Start of Supplied records

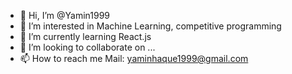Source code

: - 👋 Hi, I’m @Yamin1999
- 👀 I’m interested in Machine Learning, competitive programming
- 🌱 I’m currently learning React.js
- 💞️ I’m looking to collaborate on ...
- 📫 How to reach me Mail: yaminhaque1999@gmail.com

<!---
Yamin1999/Yamin1999 is a ✨ special ✨ repository because its `README.md` (this file) appears on your GitHub profile.
You can click the Preview link to take a look at your changes.
--->
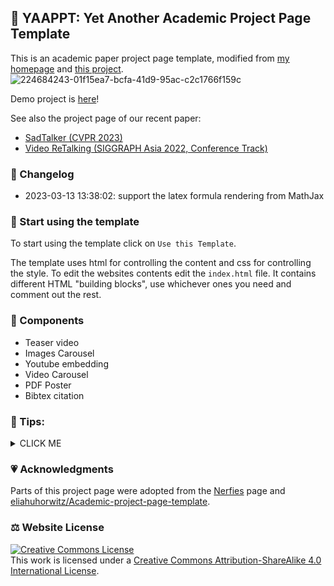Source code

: ## 🧸 YAAPPT: Yet Another Academic Project Page Template
This is an academic paper project page template, modified from [my homepage](http://vinthony.github.io/) and [this project](https://github.com/eliahuhorwitz/Academic-project-page-template).
![224684243-01f15ea7-bcfa-41d9-95ac-c2c1766f159c](https://user-images.githubusercontent.com/4397546/224684840-eaebd628-c454-46a5-a7a5-611395bb1ac7.png)



Demo project is [here](https://vinthony.github.io/project-page-template/)!

See also the project page of our recent paper:

- [SadTalker (CVPR 2023)](https://sadtalker.github.io/)
- [Video ReTalking (SIGGRAPH Asia 2022, Conference Track)](https://vinthony.github.io/video-retalking/)


### 📜 Changelog

- 2023-03-13 13:38:02: support the latex formula rendering from MathJax


### 💈 Start using the template
To start using the template click on `Use this Template`.

The template uses html for controlling the content and css for controlling the style. 
To edit the websites contents edit the `index.html` file. It contains different HTML "building blocks", use whichever ones you need and comment out the rest.  

### 🎏 Components
- Teaser video
- Images Carousel
- Youtube embedding
- Video Carousel
- PDF Poster
- Bibtex citation

### 🚩 Tips:

<details><summary>CLICK ME</summary>

- The `index.html` file contains comments instructing you what to replace, you should follow these comments.
- The `meta` tags in the `index.html` file are used to provide metadata about your paper 
(e.g. helping search engine index the website, showing a preview image when sharing the website, etc.)
- The resolution of images and videos can usually be around 1920-2048, there rarely a need for better resolution that take longer to load. 
- All the images and videos you use should be compressed to allow for fast loading of the website (and thus better indexing by search engines). For images, you can use [TinyPNG](https://tinypng.com), for videos you can need to find the tradeoff between size and quality.
- When using large video files (larger than 10MB), it's better to use youtube for hosting the video as serving the video from the website can take time.
- Using a tracker can help you analyze the traffic and see where users came from. [statcounter](https://statcounter.com) is a free, easy to use tracker that takes under 5 minutes to set up. 
- This project page can also be made into a github pages website.
- Replace the favicon to one of your choosing (the default one is of the Hebrew University). 
- Suggestions, improvements and comments are welcome, simply open an issue or contact me. You can find my contact information at [https://pages.cs.huji.ac.il/eliahu-horwitz/](https://pages.cs.huji.ac.il/eliahu-horwitz/)

</details>

### 💗 Acknowledgments
Parts of this project page were adopted from the [Nerfies](https://nerfies.github.io/) page and [eliahuhorwitz/Academic-project-page-template](https://github.com/eliahuhorwitz/Academic-project-page-template).

### ⚖️ Website License
<a rel="license" href="http://creativecommons.org/licenses/by-sa/4.0/"><img alt="Creative Commons License" style="border-width:0" src="https://i.creativecommons.org/l/by-sa/4.0/88x31.png" /></a><br />This work is licensed under a <a rel="license" href="http://creativecommons.org/licenses/by-sa/4.0/">Creative Commons Attribution-ShareAlike 4.0 International License</a>.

End of Supplied records

> Your task:
Set down exactly the lines above, from the line containing "- 📫 How to reach" through the line containing "This is an academic". Skip the pictures.

> Answer box:
- 📫 How to reach me Mail: yaminhaque1999@gmail.com

<!---
Yamin1999/Yamin1999 is a ✨ special ✨ repository because its `README.md` (this file) appears on your GitHub profile.
You can click the Preview link to take a look at your changes.
--->
Source code

: ## 🧸 YAAPPT: Yet Another Academic Project Page Template
This is an academic paper project page template, modified from [my homepage](http://vinthony.github.io/) and [this project](https://github.com/eliahuhorwitz/Academic-project-page-template).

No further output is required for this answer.